Le recyclage et la valorisation des déchets est certainement la solution. Toutefois, le citoyen à un rôle important à jouer en, d’une part essayant de réduire la quantité de déchets produits et d’autre part par un meilleur comportement.
Adopter de petits gestes peut améliorer grandement la situation.

Ne pas jeter ses déchets dans la rue. Les petits emballages, les bouteilles vides, les morceaux de papier… doivent être placés dans des poubelles entretenues par les municipalités.

Ne pas jeter ses mégots n’importe où. Dans de nombreux pays avancés, il est interdit de fumer dans les endroits publics. Dans la rue, des cabines sont spécialement aménagées et équipées pour les fumeurs.

Là où on va (à la plage, en randonnée, au jardin et autres lieux publics), prévoir un sac pour ramasser ses déchets et laisser sa place propre

Placer son sac poubelle dans le container et non le balancer à côté.

Sortir sa poubelle à l’approche de l’heure du passage du camion de ramassage des ordures

Réduire le volume de ses déchets et si possible composter ses déchets organiques (déchets de fruits et légumes, restes des repas...)

Utiliser le moins possible les sacs en plastique et les emballages à usage unique. Préférer le couffin traditionnel pour vos courses ainsi que les emballages recyclables.

Eviter de jeter sa vieille literie, ses vieux meubles et ses vieux appareils électroménagers dans la nature, donner les s’ils sont encore en bon état ou les vendre aux commerçants des objets usagés

Donner le bon exemple à ses enfants et les sensibiliser à la nécessité de préserver la propreté de notre environnement.

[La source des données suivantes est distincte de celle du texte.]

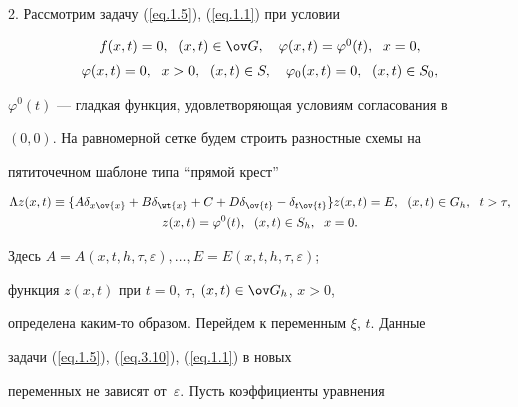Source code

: 2. Рассмотрим задачу (\ref{eq.1.5}), (\ref{eq.1.1}) при условии


\begin{equation}


\label{eq.3.10}


\begin{array}{c}


f(x, t)=0, \ \; (x, t)\in \ov G, \quad \varphi(x, t)=\varphi^0(t),


\ \; x=0, \\[2mm]


\varphi(x, t)=0, \ \; x> 0, \ \; (x, t)\in S, \quad


\varphi_0(x, t)=0, \ \; (x, t)\in S_0,


\end{array}


\end{equation}


$\varphi^0(t)$ --- гладкая функция, удовлетворяющая условиям согласования в


$(0,0)$. На равномерной сетке будем строить разностные схемы на


пятиточечном шаблоне типа ``прямой крест''


\begin{gather}


\label{eq.3.11}


\Lambda z(x,t)\equiv \{A \delta_{x\ov{x}}+B \delta_{\wt{x}}+C+D


\delta_{\ov{t}}-\delta_{t\ov{t}}\} z(x, t)=E, \ \; (x, t)\in G_h,


\ \; t>\tau, \\


%


\label{eq.3.12}


z(x, t)=\varphi^0(t), \ \; (x, t)\in S_h, \ \; x=0.


\end{gather}


Здесь $A=A(x,t,h, \tau, \varepsilon), \dotsc,


E=E(x, t, h, \tau, \varepsilon)$;


функция $z(x,t)$ при $t=0,\,\tau$, $(x,t)\in \ov G_h$, $x> 0$,


определена каким-то образом. Перейдем к переменным $\xi$, $t$. Данные


задачи (\ref{eq.1.5}), (\ref{eq.3.10}), (\ref{eq.1.1}) в новых


переменных не зависят от~$\varepsilon$. Пусть коэффициенты уравнения


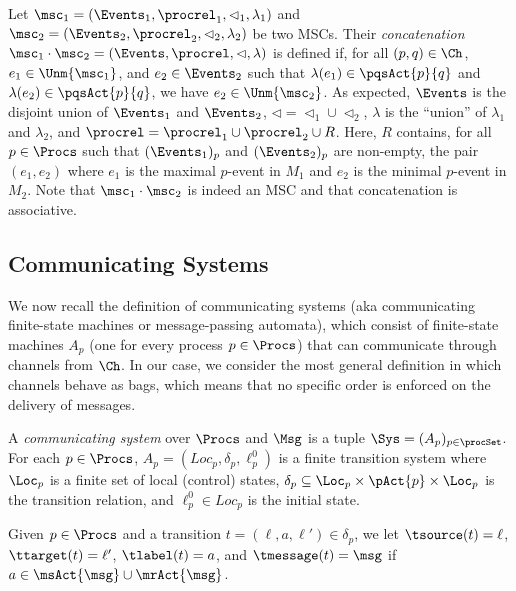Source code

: Let $\msc_1 = (\Events_1,\procrel_1,\lhd_1,\lambda_1)$ and
$\msc_2 = (\Events_2,\procrel_2,\lhd_2,\lambda_2)$ be two MSCs.
Their \emph{concatenation} $\msc_1 \cdot \msc_2 = (\Events,\procrel,\lhd,\lambda)$ is defined if, for all $(p,q) \in \Ch$,
$e_1 \in \Unm{\msc_1}$, and
$e_2 \in \Events_2$ such that $\lambda(e_1) \in \pqsAct{p}{q}$
and $\lambda(e_2) \in \pqsAct{p}{q}$,
we have $e_2 \in \Unm{\msc_2}$.
As expected, $\Events$ is the disjoint union of $\Events_1$ and $\Events_2$,
${\lhd}  = {\lhd_1} \cup {\lhd_2}$, $\lambda$ is the ``union'' of $\lambda_1$
and $\lambda_2$, and ${\procrel} = {\procrel_1} \cup {\procrel_2} \cup R$.
Here, $R$ contains, for all $p \in \Procs$ such that $(\Events_1)_p$ and
$(\Events_2)_p$ are non-empty, the pair $(e_1,e_2)$ where $e_1$ is the
maximal $p$-event in $M_1$ and $e_2$ is the minimal $p$-event in $M_2$.
Note that $\msc_1 \cdot \msc_2$ is indeed an MSC and that
concatenation is associative.



\subsection{Communicating Systems}

We now recall the definition of communicating systems (aka communicating finite-state
machines or message-passing automata), which consist of finite-state machines $A_p$
(one for every process $p \in \Procs$) that can communicate through channels from $\Ch$. In our case, we consider the most general definition in which channels behave as bags, which means that no specific order is enforced on the delivery of messages.

\begin{definition}\label{def:cs}
A \emph{communicating system} over $\Procs$ and $\Msg$ is a tuple
   $ \Sys = (A_p)_{p\in\procSet}$. For each
   $p \in \Procs$, $A_p = (Loc_p, \delta_p, \ell^0_p)$ is a finite transition system where
   $\Loc_p$ is a finite set of local (control) states, $\delta_p
   \subseteq \Loc_p \times \pAct{p} \times \Loc_p$ is the
   transition relation, and $\ell^0_p \in Loc_p$ is the initial state.
\end{definition}

Given $p \in \Procs$ and a transition $t = (\ell,a,\ell') \in \delta_p$, we let
$\tsource(t) = \ell$, $\ttarget(t) = \ell'$, $\tlabel(t) = a$, and
$\tmessage(t) = \msg$ if $a \in \msAct{\msg} \cup \mrAct{\msg}$.

\smallskip

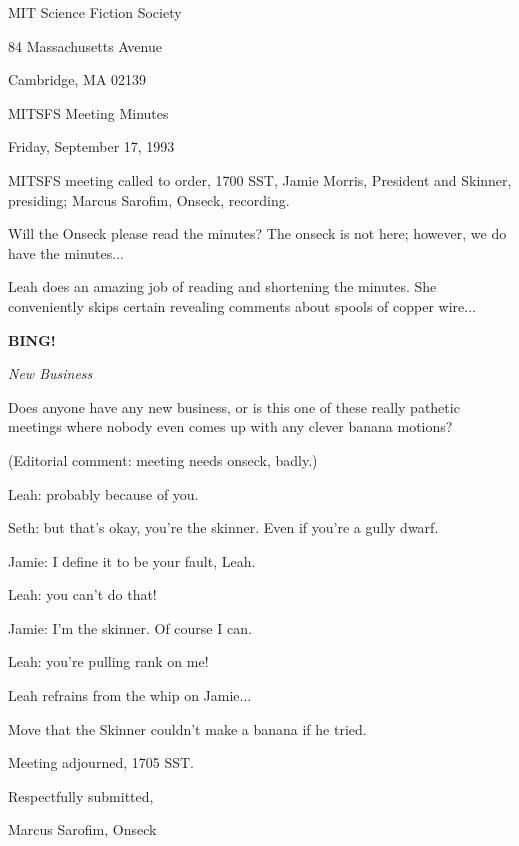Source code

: \documentclass[12pt]{article}
\newcommand{\bing}{{\bf BING!} }
\newcommand{\goto}[1]{\bing \vskip 12pt \centerline{{\em{#1}}}}
\begin{document}
\begin{center}

MIT Science Fiction Society 

84 Massachusetts Avenue

Cambridge, MA 02139

\vspace{12pt}

MITSFS Meeting Minutes 

Friday, September 17, 1993

\end{center}
 
\vspace{18pt}

\setlength{\parskip}{6pt}

\noindent
MITSFS meeting called to order, 1700 SST,
Jamie Morris, President and Skinner, presiding; Marcus Sarofim, Onseck, recording.

Will the Onseck please read the minutes? The onseck is not here; however, we do have the minutes...

Leah does an amazing job of reading and shortening the minutes. She conveniently skips certain revealing comments about spools of copper wire...

\goto{New Business}

Does anyone have any new business, or is this one of these really pathetic meetings where nobody even comes up with any clever banana motions?

(Editorial comment: meeting needs onseck, badly.)

Leah: probably because of you.

Seth: but that's okay, you're the skinner. Even if you're a gully dwarf.

Jamie: I define it to be your fault, Leah.

Leah: you can't do that!

Jamie: I'm the skinner. Of course I can.

Leah: you're pulling rank on me!

Leah refrains from the whip on Jamie...

Move that the Skinner couldn't make a banana if he tried.

\vspace{12pt}

\noindent
Meeting adjourned, 1705 SST.

\vspace{18pt}

\centerline{Respectfully submitted,}
\centerline{Marcus Sarofim, Onseck}
\end{document}
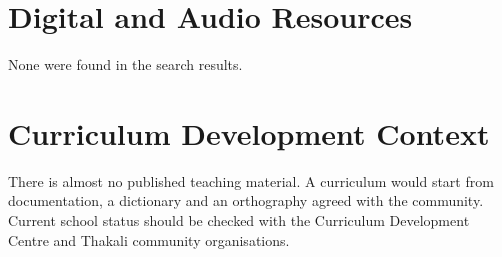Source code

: \documentclass[12pt]{article}
\begin{document}
\section{Digital and Audio Resources}
None were found in the search results.

\section{Curriculum Development Context}
There is almost no published teaching material. A curriculum would start from documentation, a dictionary and an orthography agreed with the community. Current school status should be checked with the Curriculum Development Centre and Thakali community organisations.
\end{document}
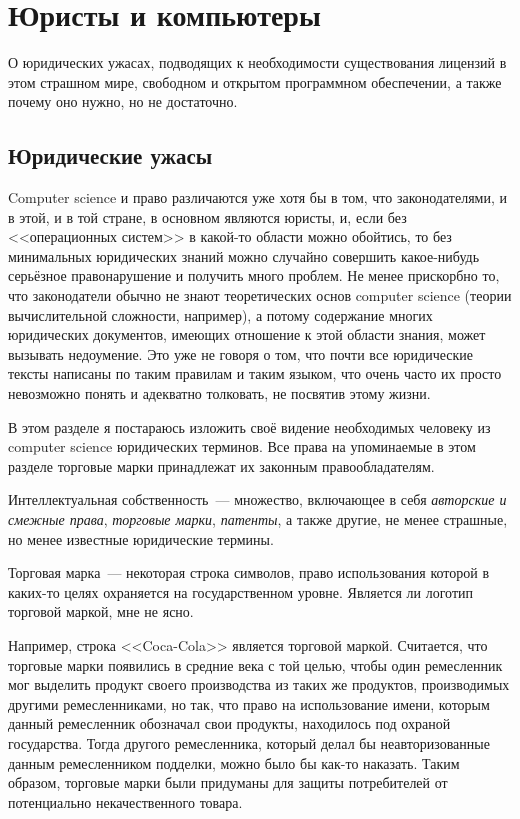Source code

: \chapter{Юристы и компьютеры}

О юридических ужасах, подводящих к необходимости существования лицензий в этом страшном мире, свободном и открытом программном обеспечении, а также почему оно нужно, но не достаточно.

\section{Юридические ужасы}

Computer science и право различаются уже хотя бы в том, что законодателями, и в этой, и в той стране, в основном являются юристы, и, если без <<операционных систем>> в какой-то области можно обойтись, то без минимальных юридических знаний можно случайно совершить какое-нибудь серьёзное правонарушение и получить много проблем.
Не менее прискорбно то, что законодатели обычно не знают теоретических основ computer science (теории вычислительной сложности, например), а потому содержание многих юридических документов, имеющих отношение к этой области знания, может вызывать недоумение.
Это уже не говоря о том, что почти все юридические тексты написаны по таким правилам и таким языком, что очень часто их просто невозможно понять и адекватно толковать, не посвятив этому жизни.

В этом разделе я постараюсь изложить своё видение необходимых человеку из computer science юридических терминов.
Все права на упоминаемые в этом разделе торговые марки принадлежат их законным правообладателям.

\begin{definition}
Интеллектуальная собственность~--- множество, включающее в себя \emph{авторские и смежные права}, \emph{торговые марки}, \emph{патенты}, а также другие, не менее страшные, но менее известные юридические термины.
\end{definition}

\begin{definition}
Торговая марка~--- некоторая строка символов, право использования которой в каких-то целях охраняется на государственном уровне. Является ли логотип торговой маркой, мне не ясно.
\end{definition}

Например, строка <<Coca-Cola>> является торговой маркой.
Считается, что торговые марки появились в средние века с той целью, чтобы один ремесленник мог выделить продукт своего производства из таких же продуктов, производимых другими ремесленниками, но так, что право на использование имени, которым данный ремесленник обозначал свои продукты, находилось под охраной государства.
Тогда другого ремесленника, который делал бы неавторизованные данным ремесленником подделки, можно было бы как-то наказать.
Таким образом, торговые марки были придуманы для защиты потребителей от потенциально некачественного товара.

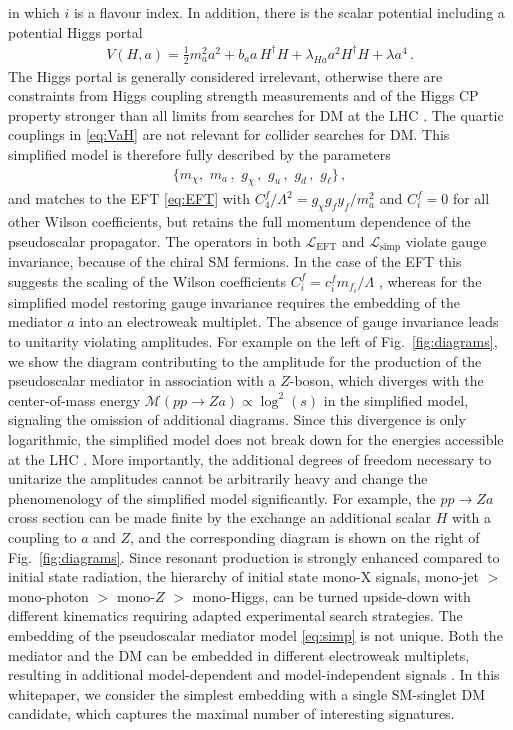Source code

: \documentclass[12pt]{article}
\renewcommand\({\left(}
\renewcommand\){\right)}
\renewcommand\[{\left[}
\renewcommand\]{\right]}
\begin{document}
in which $i$ is a flavour index. In addition, there is the scalar potential including a potential Higgs portal 
\begin{align}\label{eq:VaH}
V(H, a)=\frac{1}{2}m_a^2 a^2+b_{a} a\,H^\dagger H +\lambda_{Ha} a^2H^\dagger H + \lambda a^4\,.
\end{align}
The Higgs portal is generally considered irrelevant, otherwise there are constraints from Higgs coupling strength measurements and of the Higgs CP property stronger than all limits from searches for DM at the LHC \cite{}. The quartic couplings in \eqref{eq:VaH} are not relevant for collider searches for DM.
This simplified model is therefore fully described by the parameters 
\begin{align}
\big\{ m_\chi, \,\, m_a\,,\,\, g_\chi\,, \,\, g_u\,,\,\,g_d\,,\,\, g_\ell \big\}\,,
\end{align}
and
matches to the EFT \eqref{eq:EFT} with $C^f_4/\Lambda^2 = g_\chi g_f y_f  /m_a^2$ and $C_i^f=0$ for all other Wilson coefficients, but retains the full momentum dependence of the pseudoscalar propagator.  The operators in both $\mathcal{L}_\text{EFT}$ and $\mathcal{L}_\text{simp}$ violate gauge invariance, because of the chiral SM fermions. In the case of the EFT this suggests the scaling of the Wilson coefficients $C_i^f= c_i^f m_{f_i}/\Lambda$ \cite{}, whereas for the simplified model restoring gauge invariance requires the embedding of the mediator $a$ into an electroweak multiplet. The absence of gauge invariance leads to unitarity violating amplitudes. For example on the left of Fig.~\ref{fig:diagrams}, we show the diagram contributing to the amplitude for the production of the pseudoscalar mediator in association with a $Z$-boson, which diverges with the center-of-mass energy $\mathcal{M}(pp\to Z a) \propto \log^2(s)$ in the simplified model, signaling the omission of additional diagrams. Since this divergence is only logarithmic, the simplified model does not break down for the energies accessible at the LHC \cite{}. More importantly, the additional degrees of freedom necessary to unitarize the amplitudes cannot be arbitrarily heavy and change the phenomenology of the simplified model significantly. For example, the $pp\to Z a$ cross section can be made finite by the exchange an additional scalar $H$ with a coupling to $a$ and $Z$, and the corresponding diagram is shown on the right of Fig.~\ref{fig:diagrams}. Since resonant production is strongly enhanced compared to initial state radiation, the hierarchy of initial state mono-X signals, mono-jet $>$ mono-photon $>$ mono-$Z$ $>$ mono-Higgs, can be turned upside-down with different kinematics requiring adapted experimental search strategies. The embedding of the pseudoscalar mediator model \eqref{eq:simp} is not unique. Both the mediator and the DM can be embedded in different electroweak multiplets, resulting in additional model-dependent and model-independent signals \cite{}. In this whitepaper, we consider the simplest embedding with a single SM-singlet DM candidate, which captures the maximal number of interesting signatures.     
\end{document}

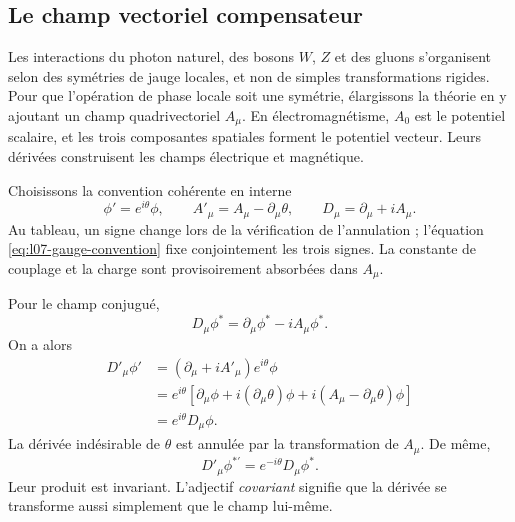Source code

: \subsection{Le champ vectoriel compensateur}

Les interactions du photon naturel, des bosons \(W\), \(Z\) et des gluons s’organisent selon des symétries de jauge locales, et non de simples transformations rigides. Pour que l’opération de phase locale soit une symétrie, élargissons la théorie en y ajoutant un champ quadrivectoriel \(A_\mu\). En électromagnétisme, \(A_0\) est le potentiel scalaire, et les trois composantes spatiales forment le potentiel vecteur. Leurs dérivées construisent les champs électrique et magnétique.

Choisissons la convention cohérente en interne
\begin{equation}
  \phi'=e^{i\theta}\phi,
  \qquad
  A'_\mu=A_\mu-\partial_\mu\theta,
  \qquad
  D_\mu=\partial_\mu+iA_\mu.
  \label{eq:l07-gauge-convention}
\end{equation}
Au tableau, un signe change lors de la vérification de l’annulation ; l’équation \eqref{eq:l07-gauge-convention} fixe conjointement les trois signes. La constante de couplage et la charge sont provisoirement absorbées dans \(A_\mu\).

Pour le champ conjugué,
\begin{equation}
  D_\mu\phi^*=\partial_\mu\phi^*-iA_\mu\phi^*.
\end{equation}
On a alors
\begin{align}
  D'_\mu\phi'
  &=
  \left(\partial_\mu+iA'_\mu\right)e^{i\theta}\phi
  \nonumber\\
  &=
  e^{i\theta}
  \left[
    \partial_\mu\phi+i(\partial_\mu\theta)\phi
    +i(A_\mu-\partial_\mu\theta)\phi
  \right]
  \nonumber\\
  &=e^{i\theta}D_\mu\phi.
  \label{eq:l07-covariant-transform}
\end{align}
La dérivée indésirable de \(\theta\) est annulée par la transformation de \(A_\mu\). De même,
\begin{equation}
  D'_\mu\phi^{*\prime}=e^{-i\theta}D_\mu\phi^*.
\end{equation}
Leur produit est invariant. L’adjectif \emph{covariant} signifie que la dérivée se transforme aussi simplement que le champ lui-même.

Sécheresse, manque d’eau et risques d’incendies

Le monde vit un dérèglement climatique sans précédent. Des macro-incendies ravagent partout de grandes étendus de forêts et de champs de culture surtout en cette période estivale. De la canicule et de la sécheresse frappent énergiquement et de nombreux pays sont obligés de restreindre l’usage de l’eau, le rationner et le réglementer.

La Tunisie est pleinement exposée à ces perturbations climatiques, la sécheresse et les risques d’incendies. Malheureusement nos concitoyens semblent ignorer la situation et les autorités réagissent mollement. Alors que de nombreux pays décrètent des plans sécheresse et des alertes maximales.

Le tunisien continue à vaquer à ses habitudes comme si de rien n’était. Il se plaint toutefois des montants élevés de la facture d’eau et traine le pas pour payer sa consommation. Il se révolte pour exiger son droit à l’eau et l’électricité dès qu’il y a une quelconque perturbation de l’approvisionnement ou de la qualité du service ou celle de l’eau en cette période de très forte consommation.

L’eau représente un bien public qu’il faut utiliser à bon escient. Un grand effort de sensibilisation est nécessaire pour appeler nos concitoyens à éviter le gaspillage et les amener à des comportements responsables.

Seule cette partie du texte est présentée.